### WHAT IS NEEDED
From the entries below, copy every line where the string "Overview" appears.

### RECORDS SHOWN
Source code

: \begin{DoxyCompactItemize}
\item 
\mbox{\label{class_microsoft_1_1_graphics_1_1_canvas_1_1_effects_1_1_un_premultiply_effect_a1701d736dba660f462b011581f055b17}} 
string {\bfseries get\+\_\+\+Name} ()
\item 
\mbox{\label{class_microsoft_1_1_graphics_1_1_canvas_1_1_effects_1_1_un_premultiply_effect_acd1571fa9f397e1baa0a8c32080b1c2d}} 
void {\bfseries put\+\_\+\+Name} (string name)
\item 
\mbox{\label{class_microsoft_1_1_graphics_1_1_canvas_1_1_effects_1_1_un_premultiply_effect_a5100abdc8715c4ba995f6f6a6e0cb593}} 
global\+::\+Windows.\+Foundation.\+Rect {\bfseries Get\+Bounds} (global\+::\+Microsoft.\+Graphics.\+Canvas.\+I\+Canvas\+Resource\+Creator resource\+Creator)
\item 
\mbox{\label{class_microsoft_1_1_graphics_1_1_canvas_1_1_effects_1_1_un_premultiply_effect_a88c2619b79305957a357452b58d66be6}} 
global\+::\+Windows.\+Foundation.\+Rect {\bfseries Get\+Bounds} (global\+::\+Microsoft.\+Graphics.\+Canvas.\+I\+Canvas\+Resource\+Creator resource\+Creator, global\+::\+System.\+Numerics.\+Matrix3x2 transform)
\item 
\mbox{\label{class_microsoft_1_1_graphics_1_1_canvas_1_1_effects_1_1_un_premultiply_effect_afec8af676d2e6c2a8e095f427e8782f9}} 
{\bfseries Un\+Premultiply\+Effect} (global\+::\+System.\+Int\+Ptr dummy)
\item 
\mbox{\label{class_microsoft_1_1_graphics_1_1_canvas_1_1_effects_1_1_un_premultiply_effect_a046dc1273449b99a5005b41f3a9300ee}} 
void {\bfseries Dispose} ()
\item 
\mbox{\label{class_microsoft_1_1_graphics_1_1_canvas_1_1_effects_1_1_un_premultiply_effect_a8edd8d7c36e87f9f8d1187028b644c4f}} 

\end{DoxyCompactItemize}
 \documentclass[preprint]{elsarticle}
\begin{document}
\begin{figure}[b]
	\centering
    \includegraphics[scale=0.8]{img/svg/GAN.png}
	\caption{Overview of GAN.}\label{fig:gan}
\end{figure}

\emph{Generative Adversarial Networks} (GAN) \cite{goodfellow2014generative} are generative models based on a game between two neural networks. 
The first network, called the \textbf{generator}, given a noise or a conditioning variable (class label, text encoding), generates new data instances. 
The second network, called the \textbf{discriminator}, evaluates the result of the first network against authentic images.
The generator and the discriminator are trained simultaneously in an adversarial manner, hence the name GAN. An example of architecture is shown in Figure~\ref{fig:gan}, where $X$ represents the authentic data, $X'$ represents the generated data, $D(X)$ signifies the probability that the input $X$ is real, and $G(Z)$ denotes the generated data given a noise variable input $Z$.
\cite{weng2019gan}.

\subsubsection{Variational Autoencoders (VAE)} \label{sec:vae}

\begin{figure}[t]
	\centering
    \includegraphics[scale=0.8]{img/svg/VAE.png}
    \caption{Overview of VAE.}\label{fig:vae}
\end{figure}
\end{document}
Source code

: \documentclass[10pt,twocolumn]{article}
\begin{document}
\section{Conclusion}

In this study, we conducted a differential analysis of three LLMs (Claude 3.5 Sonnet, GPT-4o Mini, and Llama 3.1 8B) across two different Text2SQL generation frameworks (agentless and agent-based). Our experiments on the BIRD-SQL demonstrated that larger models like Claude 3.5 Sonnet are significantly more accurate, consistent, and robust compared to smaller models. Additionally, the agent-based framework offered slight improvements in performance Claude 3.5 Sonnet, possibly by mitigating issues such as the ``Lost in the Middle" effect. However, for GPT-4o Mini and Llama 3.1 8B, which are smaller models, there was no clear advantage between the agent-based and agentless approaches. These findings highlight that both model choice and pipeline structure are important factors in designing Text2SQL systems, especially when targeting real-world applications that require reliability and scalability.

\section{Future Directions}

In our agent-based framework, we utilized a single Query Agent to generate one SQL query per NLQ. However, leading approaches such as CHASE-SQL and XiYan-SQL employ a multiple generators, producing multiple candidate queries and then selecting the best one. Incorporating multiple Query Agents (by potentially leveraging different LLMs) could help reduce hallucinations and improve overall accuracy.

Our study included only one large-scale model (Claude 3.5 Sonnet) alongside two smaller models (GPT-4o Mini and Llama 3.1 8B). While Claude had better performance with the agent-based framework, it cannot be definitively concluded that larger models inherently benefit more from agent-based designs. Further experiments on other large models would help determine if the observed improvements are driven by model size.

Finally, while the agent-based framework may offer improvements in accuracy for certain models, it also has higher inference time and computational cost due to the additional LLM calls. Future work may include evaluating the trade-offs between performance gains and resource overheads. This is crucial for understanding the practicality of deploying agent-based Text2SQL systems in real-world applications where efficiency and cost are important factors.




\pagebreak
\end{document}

### WRITTEN REPLY
	\caption{Overview of GAN.}\label{fig:gan}
    \caption{Overview of VAE.}\label{fig:vae}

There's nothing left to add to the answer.